The late, great Octavia Butler was best-known as a rare black female superstar in a genre –science-fiction –largely dominated by white men. One of her most famous and influential books, however, was not science-fiction at all (although it did share with science fiction the methodology of starting with a core departure from present reality, and carefully following it through all its ramifications).
“Kindred” is the story of a black American woman of modern times (1976, contemporary as of the publication of the book) who is helplessly yanked back in time, apparently with the task of rescuing and protecting her distant ancestor, the young heir of a slaveholding plantation. The book makes no attempt to explain or understand this occurrence, it is simply an unforgiving reality that the narrator, and later her husband, will have to face.
Butler has described the book as a reaction to the contempt with which one of her classmates described earlier generations of black Americans as shamefully complicit in their own degraded state.
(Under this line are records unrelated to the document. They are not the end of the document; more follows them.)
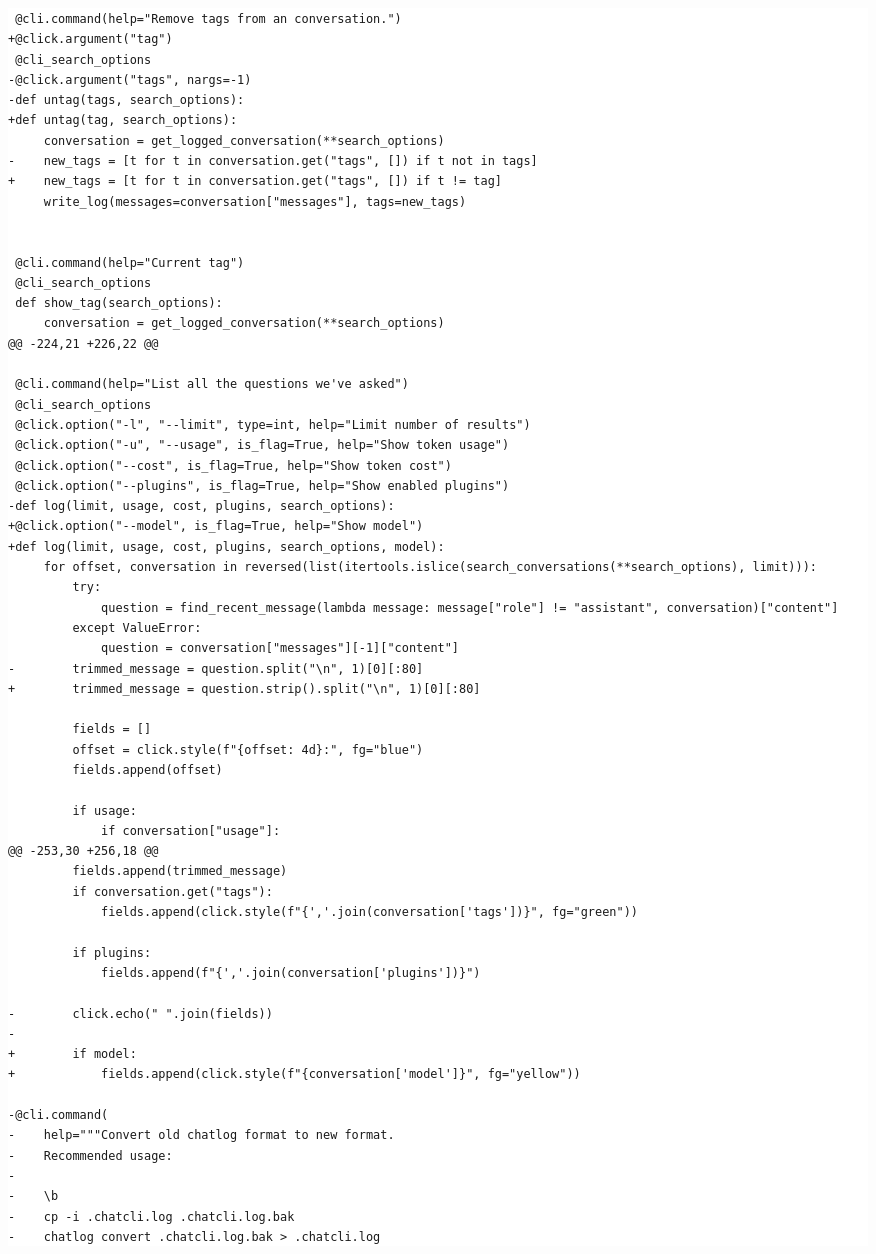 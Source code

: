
 ```
 @cli.command(help="Remove tags from an conversation.")
+@click.argument("tag")
 @cli_search_options
-@click.argument("tags", nargs=-1)
-def untag(tags, search_options):
+def untag(tag, search_options):
     conversation = get_logged_conversation(**search_options)
-    new_tags = [t for t in conversation.get("tags", []) if t not in tags]
+    new_tags = [t for t in conversation.get("tags", []) if t != tag]
     write_log(messages=conversation["messages"], tags=new_tags)
 
 
 @cli.command(help="Current tag")
 @cli_search_options
 def show_tag(search_options):
     conversation = get_logged_conversation(**search_options)
@@ -224,21 +226,22 @@
 
 @cli.command(help="List all the questions we've asked")
 @cli_search_options
 @click.option("-l", "--limit", type=int, help="Limit number of results")
 @click.option("-u", "--usage", is_flag=True, help="Show token usage")
 @click.option("--cost", is_flag=True, help="Show token cost")
 @click.option("--plugins", is_flag=True, help="Show enabled plugins")
-def log(limit, usage, cost, plugins, search_options):
+@click.option("--model", is_flag=True, help="Show model")
+def log(limit, usage, cost, plugins, search_options, model):
     for offset, conversation in reversed(list(itertools.islice(search_conversations(**search_options), limit))):
         try:
             question = find_recent_message(lambda message: message["role"] != "assistant", conversation)["content"]
         except ValueError:
             question = conversation["messages"][-1]["content"]
-        trimmed_message = question.split("\n", 1)[0][:80]
+        trimmed_message = question.strip().split("\n", 1)[0][:80]
 
         fields = []
         offset = click.style(f"{offset: 4d}:", fg="blue")
         fields.append(offset)
 
         if usage:
             if conversation["usage"]:
@@ -253,30 +256,18 @@
         fields.append(trimmed_message)
         if conversation.get("tags"):
             fields.append(click.style(f"{','.join(conversation['tags'])}", fg="green"))
 
         if plugins:
             fields.append(f"{','.join(conversation['plugins'])}")
 
-        click.echo(" ".join(fields))
-
+        if model:
+            fields.append(click.style(f"{conversation['model']}", fg="yellow"))
 
-@cli.command(
-    help="""Convert old chatlog format to new format.
-    Recommended usage:
-
-    \b
-    cp -i .chatcli.log .chatcli.log.bak
-    chatlog convert .chatcli.log.bak > .chatcli.log
```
By sending a modern couple into the distant past she destroys the comforting barrier of distance we place between us and our past as a nation built on the backs of slaves. It is easily to approach accounts of slaves –or slaveholders –with neither empathy nor understanding. They are not us, so we cannot or will not imagine ourselves in their places. But Butler’s narrative forces us to do so. As can also be said of the parallel but true-life story of Solomon Northup, the protagonist of Twelve Years a Slave, the fact that the narrative begins in a more familiar and civilized location makes all the more startling the transition into the living hell that follows.
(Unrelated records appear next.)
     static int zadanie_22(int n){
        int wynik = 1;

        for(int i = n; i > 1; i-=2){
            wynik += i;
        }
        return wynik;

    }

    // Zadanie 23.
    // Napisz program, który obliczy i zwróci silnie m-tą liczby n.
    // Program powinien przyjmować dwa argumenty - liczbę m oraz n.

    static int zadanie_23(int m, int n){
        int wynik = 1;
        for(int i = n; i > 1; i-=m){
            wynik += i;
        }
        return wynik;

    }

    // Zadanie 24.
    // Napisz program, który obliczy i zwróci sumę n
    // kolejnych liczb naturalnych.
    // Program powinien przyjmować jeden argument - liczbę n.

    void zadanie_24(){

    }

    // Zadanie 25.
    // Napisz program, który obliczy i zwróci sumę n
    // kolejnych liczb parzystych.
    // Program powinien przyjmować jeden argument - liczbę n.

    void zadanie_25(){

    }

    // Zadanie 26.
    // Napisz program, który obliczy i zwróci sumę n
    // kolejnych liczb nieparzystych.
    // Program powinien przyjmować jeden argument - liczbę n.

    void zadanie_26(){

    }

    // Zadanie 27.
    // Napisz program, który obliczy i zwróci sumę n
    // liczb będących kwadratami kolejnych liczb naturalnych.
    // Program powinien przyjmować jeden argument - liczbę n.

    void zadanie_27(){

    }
Together with the narrator, we learn the harsh lesson that nothing she brings with her –her intelligence, her education, her knowledge from the future, the love and protection of her husband, and even her status as a time traveler –is much protection against the brutality of the institution of American slavery. Neither her attempts to exploit or subvert the system pay many dividends, and she’s finally forced into demeaning and morally compromising complicity just to stay alive. When she finally escapes, she, like Northup, does so not only at considerable personal cost, but also at the cost of betraying and abandoning those she leaves behind.
Perhaps the most unique aspect of Kindred is the way it paints a portrait of slaveholders that reveals both their most human aspects and their most monstrous ones. The primary vehicle for this exploration is Rufus, the narrator’s ancestor, who we meet first as a relatively innocent child, and who we follow throughout life as the institution of slavery deforms and ultimately destroys him, its putative beneficiary. We see how the slaveholders themselves are prisoners of privilege, morally crippled by the power they wield, and prevented from ever truly loving or forming genuine relationships across the color barrier. We also see how the narrator’s every effort to save and enlighten even one lost soul on the other side is defeated by the inescapable matrix of power and oppression.
Unlike much science fiction which quickly grows obsolete, and much fantasy, which quickly grows quaint, Kindred remains as powerful and as current today as when it was first written. It is an important book, and Americans of all races owe it to themselves to give it a read.